First off Cocobolo is very oily after turning & sanding I wipe down the blank with acetone. I will wipe it down at least 3 times with a soaked paper towel with acetone. You will see the oils cleaning out of the surface your first pass the paper towel will be very dirty and dark with the oil I wipe till it is just about clean. Let it dry a minute or 2 not too long the oil will seep back up to the surface of the wood. Now I start my CA process I don't use paper towel any more I think it gives you more (other) problems. I use thin foam (such as that used to protect electronics) as an applicator A piece of plastic would work also wear gloves. I don't use paper towel because it acts an an accelerator and can cause all kinds of problems (but not what you are experiencing). 

I use thick CA but medium would work. With the lathe running slow I apply the ca as a bead across the blank onto and in-between the foam or plastic applicator. Now I work that back an forth real fast across the blank making a thin layer then stop and remove the applicator before it starts to set That's a little tricky). Now I give it a real fast spritz of accelerator about 12" away and 6 inches above and let the accelerator lightly settle on the blank. It takes about 15 seconds to set. Then I do it again 8 times then wet sand and finish.

Now my thoughts on your problem without being there just guess work. First thought is your using too much accelerator just one very fine mist. Just the fumes of accelerator near an open bottle of CA will shorten it's life significantly always cap your CA before you spray. Did I say accelerator is potent a little goes a long, long, long way. Now use used thin CA for the first coat I would guess a fair amount also and let it soak into the wood (Cocobolo). Now you apply your medium and then spray on the accl. 3 squirts now I think the accelerator is working through the second coat of CA you just applied down to the first that is soaked into the oily wood and reacting with that causing it to soften. Now the oil from the wood is interacted with the CA and it will not set.

Something to test take some CA on anything you don't care about. Put a drop on accl. on it will it is wet touch it you will see the CA has soften. Also if you don't disturb the spot when it does dry it will most likely leave that white powdery spot.

Now try this take your Cocobolo (for that matter I do EVERY wood the same way) and wipe it down throughly with acetone. Let it dry it will dry fast it will feel cold as it dries don't wait too long. Then start your CA I would just start with the medium as I described above.

Another thing you guys should never do is store your accelerator near your CA. Just the fumes from accl. will shorten your CA life.

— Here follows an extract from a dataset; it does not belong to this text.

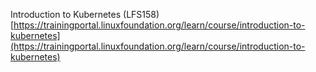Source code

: Introduction to Kubernetes (LFS158)  
[https://trainingportal.linuxfoundation.org/learn/course/introduction-to-kubernetes](https://trainingportal.linuxfoundation.org/learn/course/introduction-to-kubernetes)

Well that's enough for now this is turning into a book everyone is different.

Bruce


----------



## GaryMGg

Cocobolo is an oil wood which many times has a high moisture content internally while appearing dry externally.
Moreover, I expect turning Coco creates heat in the oil which further exacerbates the moisture problem.
I've had CA fogging with Coco when nothing else did using Monty's CA.
My solution has been to turn a Coco blank, get it ready for finishing, then leave it sit
for a day or two to allow the temps and moisture to return to my local environmental conditions.
YMMV.
*NB: When you buy from Ed, you buy from a service-oriented vendor who stands behind you to support your business.*


----------



## wiset1

I'll try and express this again..."*The lower barrel of the pen finished fine and looked like glass when finished, but I ran out of the PSI accelerator I originaly use.  I started to finish the pen cap and used the E-Z bond accelerator with the SAME E-Z bond Medium CA glue used for the barrel and the problem occured.  I did everything the same as 50 pens before it and the only thing that changed was the product line of accelerator.*"  As noted before, Ed, Monty and I are working to figure this out.  I've turned a couple pens from the same batch of Cocobolo and never had an issue so I can't see this being the issue not to mention that the lower barrel glassed fine.  For the most part I think this has been covered in the posts here and that is why it has become such a head scratcher.


----------



## Wildman

I have a different take on this issue.  Can honestly say do not care how many times you performed the same procedure or technique, wood will find a way to humble you. Why, no two pieces of wood are the same! 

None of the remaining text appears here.